I did, yeah. I’ve worked over the years with Jodie Foster on a number of things. She was directing the episode and she called me and said, “I’d love you to do it with me.” And I said, “I know what a treat this will be.” She is just magnificent. And that’s quite a series. Thought-provoking, sometimes shocking. It was fun. Certainly fun through her eyes and her sensibilities.
You mentioned earlier that you’re working on another record?
Yeah, I’m working on an electronic record that’s basically based on all the electronic synthesizers and the real stuff. I’m gonna get that out in the next three months probably.
You’re going quick!
Well that’s one thing you learn in the film business, you learn how to work quickly and efficiently.
What would you say is your advice to people who are working independently? How to keep the pace up?
Well, I set myself targets. I make plans on what to accomplish in a couple months and in order to make that target what I have to do next week or what I have to do today. Set goals and just insist that you get there.
The truth of the matter is that you have to love the process. I have three sons who are now working on professional careers and they’re making choices as to what direction to head in. I said, “Look, that professional may make more money at the end of the day, but if you don’t jump out of bed wanting to do the doing of it every morning, then forget it.” Of course you wanna be successful at it, of course you wanna make scads of money, of course you wanna get recognition and success but you have to do it first. You have to love doing it first and if you hate doing it, it’s never going to happen.
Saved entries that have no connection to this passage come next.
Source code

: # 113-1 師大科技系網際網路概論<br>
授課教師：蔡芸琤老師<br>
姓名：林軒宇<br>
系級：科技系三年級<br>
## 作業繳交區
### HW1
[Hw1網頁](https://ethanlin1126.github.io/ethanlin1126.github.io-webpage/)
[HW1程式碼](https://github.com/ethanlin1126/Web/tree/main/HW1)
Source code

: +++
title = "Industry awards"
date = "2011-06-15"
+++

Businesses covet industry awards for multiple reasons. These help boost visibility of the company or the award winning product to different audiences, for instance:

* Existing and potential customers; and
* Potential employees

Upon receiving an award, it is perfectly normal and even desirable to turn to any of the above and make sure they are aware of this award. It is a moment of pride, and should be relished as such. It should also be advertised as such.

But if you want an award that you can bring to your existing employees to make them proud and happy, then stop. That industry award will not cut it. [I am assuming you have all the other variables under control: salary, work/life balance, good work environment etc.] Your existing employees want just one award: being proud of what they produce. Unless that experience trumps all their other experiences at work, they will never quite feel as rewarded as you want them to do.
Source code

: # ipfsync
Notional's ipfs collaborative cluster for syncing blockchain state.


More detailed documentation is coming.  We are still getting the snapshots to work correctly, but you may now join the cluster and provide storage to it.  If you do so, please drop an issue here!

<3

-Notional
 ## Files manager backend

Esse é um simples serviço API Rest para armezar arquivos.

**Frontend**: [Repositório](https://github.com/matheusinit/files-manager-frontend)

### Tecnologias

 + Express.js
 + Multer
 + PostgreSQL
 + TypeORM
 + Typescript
One of the reasons I keep the electronic stuff going over the years is because the taste, as a fad or something, has come and gone. You couldn’t get arrested with this stuff ten years ago and now of course, it’s back with a vengeance. It’s had waves of being fun and acceptable or silly. I just keep plugging away at it because I love it. I love doing it. I just love patching those things in and… they’re like sculptures. I just tweak a few knobs and something is there, waiting to be discovered.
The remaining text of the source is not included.